Pick the lines holding the string "Stack" out of the records and copy them.

-------- MATERIAL FOR THIS EXERCISE --------

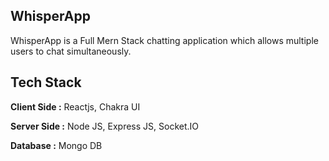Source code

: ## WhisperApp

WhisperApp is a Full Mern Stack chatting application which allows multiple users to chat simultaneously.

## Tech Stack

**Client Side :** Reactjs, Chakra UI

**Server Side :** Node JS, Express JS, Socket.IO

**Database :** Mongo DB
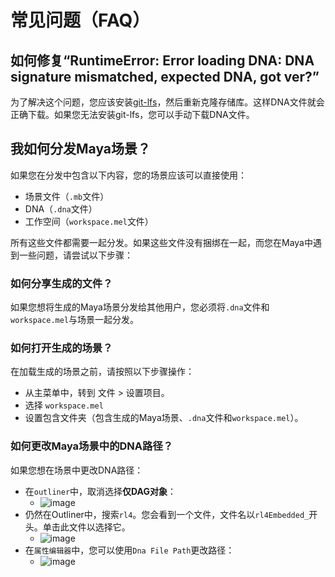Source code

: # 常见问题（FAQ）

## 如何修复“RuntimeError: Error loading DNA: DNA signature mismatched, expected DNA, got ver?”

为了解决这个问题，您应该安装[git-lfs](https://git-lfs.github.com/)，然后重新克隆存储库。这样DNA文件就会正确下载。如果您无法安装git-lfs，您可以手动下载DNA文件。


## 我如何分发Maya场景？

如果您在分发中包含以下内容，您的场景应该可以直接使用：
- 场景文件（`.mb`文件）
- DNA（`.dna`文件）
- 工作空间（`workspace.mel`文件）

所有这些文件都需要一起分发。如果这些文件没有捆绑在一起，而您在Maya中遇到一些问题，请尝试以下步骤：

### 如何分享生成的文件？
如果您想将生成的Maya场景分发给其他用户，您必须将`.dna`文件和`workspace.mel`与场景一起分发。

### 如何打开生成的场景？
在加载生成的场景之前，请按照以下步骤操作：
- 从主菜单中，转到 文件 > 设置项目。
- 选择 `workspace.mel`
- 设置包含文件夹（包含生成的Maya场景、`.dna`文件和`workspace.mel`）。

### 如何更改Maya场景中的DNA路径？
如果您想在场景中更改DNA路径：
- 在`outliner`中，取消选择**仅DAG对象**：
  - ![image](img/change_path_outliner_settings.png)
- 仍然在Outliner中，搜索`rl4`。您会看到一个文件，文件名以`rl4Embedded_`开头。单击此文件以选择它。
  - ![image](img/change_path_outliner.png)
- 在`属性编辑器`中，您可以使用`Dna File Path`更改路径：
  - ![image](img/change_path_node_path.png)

--------

REPLY >>
WhisperApp is a Full Mern Stack chatting application which allows multiple users to chat simultaneously.
## Tech Stack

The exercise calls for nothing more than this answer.